04/10/12 15h22

Região de Sorocaba deve ser polo nuclear de alta tecnologia

Cruzeiro do Sul

Marinha projeta desenvolvimento do Centro Experimental Aramar, em Iperó

A região de Sorocaba será um polo nuclear de alta tecnologia num prazo de aproximadamente 10 anos. E o coração desse polo é o Centro Experimental Aramar, unidade de pesquisas do programa nuclear da Marinha localizada em Iperó (a 15 quilômetros de Sorocaba), com todo o valor agregado do empreendimento e o cronograma dos novos investimentos envolvendo os militares, a Comissão Nacional de Energia Nuclear (Cnen) e a Universidade de São Paulo (USP). Na ponta dos investimentos está a construção do primeiro submarino nuclear brasileiro, que tem previsão (segundo a Marinha) para entrar em operação em 2025.

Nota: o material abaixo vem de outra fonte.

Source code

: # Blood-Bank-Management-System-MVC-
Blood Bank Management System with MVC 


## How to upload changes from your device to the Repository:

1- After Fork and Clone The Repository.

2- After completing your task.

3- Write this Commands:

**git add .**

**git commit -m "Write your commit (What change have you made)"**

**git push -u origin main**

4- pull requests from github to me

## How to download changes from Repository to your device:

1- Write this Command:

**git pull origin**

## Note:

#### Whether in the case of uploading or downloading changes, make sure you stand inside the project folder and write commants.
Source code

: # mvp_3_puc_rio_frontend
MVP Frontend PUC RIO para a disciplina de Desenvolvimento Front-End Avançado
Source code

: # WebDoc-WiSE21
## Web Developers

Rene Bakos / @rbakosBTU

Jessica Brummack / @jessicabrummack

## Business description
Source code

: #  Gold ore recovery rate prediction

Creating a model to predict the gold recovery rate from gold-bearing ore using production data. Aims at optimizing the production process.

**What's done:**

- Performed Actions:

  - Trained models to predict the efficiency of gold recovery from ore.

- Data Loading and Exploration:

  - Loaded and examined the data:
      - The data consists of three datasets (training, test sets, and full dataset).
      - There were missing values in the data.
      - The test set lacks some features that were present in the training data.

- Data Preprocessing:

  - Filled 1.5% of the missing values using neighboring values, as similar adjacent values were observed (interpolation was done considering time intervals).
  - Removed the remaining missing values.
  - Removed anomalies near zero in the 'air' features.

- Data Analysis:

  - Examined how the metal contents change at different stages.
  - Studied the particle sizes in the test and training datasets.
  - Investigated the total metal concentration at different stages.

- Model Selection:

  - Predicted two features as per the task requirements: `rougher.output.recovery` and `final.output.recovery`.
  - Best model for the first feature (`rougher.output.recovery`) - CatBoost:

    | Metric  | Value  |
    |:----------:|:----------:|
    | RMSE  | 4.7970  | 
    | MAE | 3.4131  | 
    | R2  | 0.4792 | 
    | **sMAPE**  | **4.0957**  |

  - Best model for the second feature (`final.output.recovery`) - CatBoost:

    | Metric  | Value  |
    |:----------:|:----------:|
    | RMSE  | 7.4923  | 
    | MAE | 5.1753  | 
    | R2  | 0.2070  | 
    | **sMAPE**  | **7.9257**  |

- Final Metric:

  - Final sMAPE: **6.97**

Esta projeção é admitida pelo superintendente do programa nuclear da Marinha, Luciano Pagano Júnior. Ele apresentou anteontem em Sorocaba uma palestra sobre o submarino nuclear brasileiro. O encontro, que atraiu 112 pessoas, aconteceu no auditório do Instituto Histórico, Geográfico e Genealógico de Sorocaba (IHGGS). O evento foi uma realização da Sociedade Amigos da Marinha (Soamar) de Sorocaba com apoio do IHGGS e da Esamc.
 
Dois reatores nucleares
 
Chegará o momento em que a Fazenda Ipanema, onde está localizado Aramar, terá dois reatores nucleares: o que pertence ao programa nuclear da Marinha e o da Cnen. Com potência de 48 megawatts térmicos, o reator de Aramar será pressurizado, terá temperatura em torno de 300 graus celsius e gerará energia elétrica. Ele ficaria pronto em 2015 e teve cronograma adiado para 2015, por questões de "complexidade", segundo Luciano. O reator da Cnen será do tipo tipo "piscina", isto é, será instalado num grande tanque com água e terá temperatura em torno de 40 graus celsius. Sem pressão, não gerará energia elétrica. Sua potência será de 20 megawatts térmicos.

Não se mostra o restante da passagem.